These three articles should probably be read together.
Paul Krugman: The Politics of Spite
Roger Cohen: The Public Imperative
Lisa Jones: We Don't Surrender Until We Have To
The connections may not be obvious, but since I've started unspinning them, the themes wind around each other and mesh in surprising ways. So I'll start unspinning them here so that you can also enjoy that multiplicity.
Krugman excoriates the juvenilia that the National Review has emitted in response to the Olympic Committee's rejection of Chicago's bid and President Obama's part in that bid. Helmut excerpted part of the op-ed that I keep going back to. How does one define oneself? And what does it mean for an entire political party to define itself solely by opposition, no matter how unthinking?
Cohen contemplates the differences in attitude toward health care between America and Europe and finds that the difference goes deep. He also identifies part of what was once the Republican response: rugged individualism. And he emphasizes that adjective, which has so unthinkingly become part of that noun in political usage. I started thinking of other sorts of individualism: pushing gender boundaries, removing oneself from the competition for material possessions, making oneself electronically unavailable so that one might spend time thinking. They don't fit so well with the rugged sort of individualism.

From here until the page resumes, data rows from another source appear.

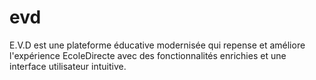 # evd
E.V.D est une plateforme éducative modernisée qui repense et améliore l'expérience EcoleDirecte avec des fonctionnalités enrichies et une interface utilisateur intuitive.
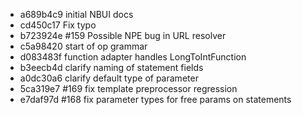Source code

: - a689b4c9 initial NBUI docs
- cd450c17 Fix typo
- b723924e #159 Possible NPE bug in URL resolver
- c5a98420 start of op grammar
- d083483f function adapter handles LongToIntFunction
- b3eecb4d clarify naming of statement fields
- a0dc30a6 clarify default type of parameter
- 5ca319e7 #169 fix template preprocessor regression
- e7daf97d #168 fix parameter types for free params on statements

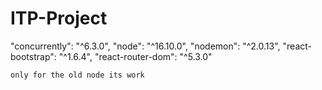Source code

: # ITP-Project

 "concurrently": "^6.3.0",
    "node": "^16.10.0",
    "nodemon": "^2.0.13",
    "react-bootstrap": "^1.6.4",
    "react-router-dom": "^5.3.0"
    
    only for the old node its work
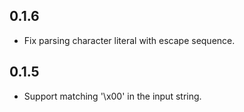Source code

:## 0.1.6

- Fix parsing character literal with escape sequence.

## 0.1.5

- Support matching '\x00' in the input string.
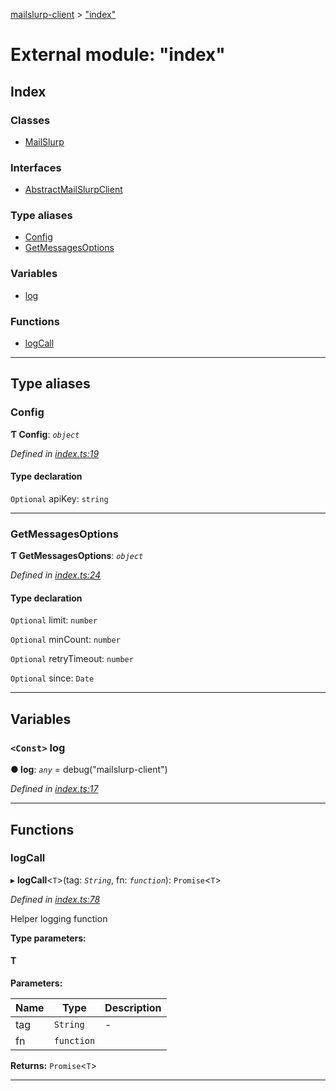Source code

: [mailslurp-client](../README.md) > ["index"](../modules/_index_.md)

# External module: "index"

## Index

### Classes

* [MailSlurp](../classes/_index_.mailslurp.md)

### Interfaces

* [AbstractMailSlurpClient](../interfaces/_index_.abstractmailslurpclient.md)

### Type aliases

* [Config](_index_.md#config)
* [GetMessagesOptions](_index_.md#getmessagesoptions)

### Variables

* [log](_index_.md#log)

### Functions

* [logCall](_index_.md#logcall)

---

## Type aliases

<a id="config"></a>

###  Config

**Ƭ Config**: *`object`*

*Defined in [index.ts:19](https://github.com/mailslurp/mailslurp-client-ts-js/blob/8d9b187/index.ts#L19)*

#### Type declaration

`Optional`  apiKey: `string`

___
<a id="getmessagesoptions"></a>

###  GetMessagesOptions

**Ƭ GetMessagesOptions**: *`object`*

*Defined in [index.ts:24](https://github.com/mailslurp/mailslurp-client-ts-js/blob/8d9b187/index.ts#L24)*

#### Type declaration

`Optional`  limit: `number`

`Optional`  minCount: `number`

`Optional`  retryTimeout: `number`

`Optional`  since: `Date`

___

## Variables

<a id="log"></a>

### `<Const>` log

**● log**: *`any`* =  debug("mailslurp-client")

*Defined in [index.ts:17](https://github.com/mailslurp/mailslurp-client-ts-js/blob/8d9b187/index.ts#L17)*

___

## Functions

<a id="logcall"></a>

###  logCall

▸ **logCall**<`T`>(tag: *`String`*, fn: *`function`*): `Promise`<`T`>

*Defined in [index.ts:78](https://github.com/mailslurp/mailslurp-client-ts-js/blob/8d9b187/index.ts#L78)*

Helper logging function

**Type parameters:**

#### T 
**Parameters:**

| Name | Type | Description |
| ------ | ------ | ------ |
| tag | `String` |  \- |
| fn | `function` |   |

**Returns:** `Promise`<`T`>

___

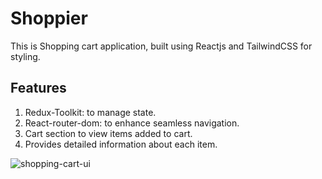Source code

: # Shoppier

This is Shopping cart application, built using Reactjs and TailwindCSS for styling.

## Features

1. Redux-Toolkit: to manage state.
2. React-router-dom: to enhance seamless navigation.
3. Cart section to view items added to cart.
4. Provides detailed information about each item.

![shopping-cart-ui]('./src/shopping-cart-readme.png')
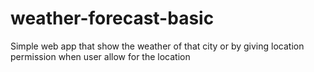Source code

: # weather-forecast-basic
Simple web app that show the weather of that city or by giving location permission when user allow for the location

Lisa Jones pushed some boundaries and found an unusual person, an individual, who well might be described as rugged but who might not find a home in the Republican Party. She does a good job of describing some things that I can identify with, that most of us might be able to identify with, but we hardly ever talk about.
The boys at National Review just might take a few minutes away from their keyboards to think about Jones's article. Print it out, fellas, and go sit down under a tree and read it.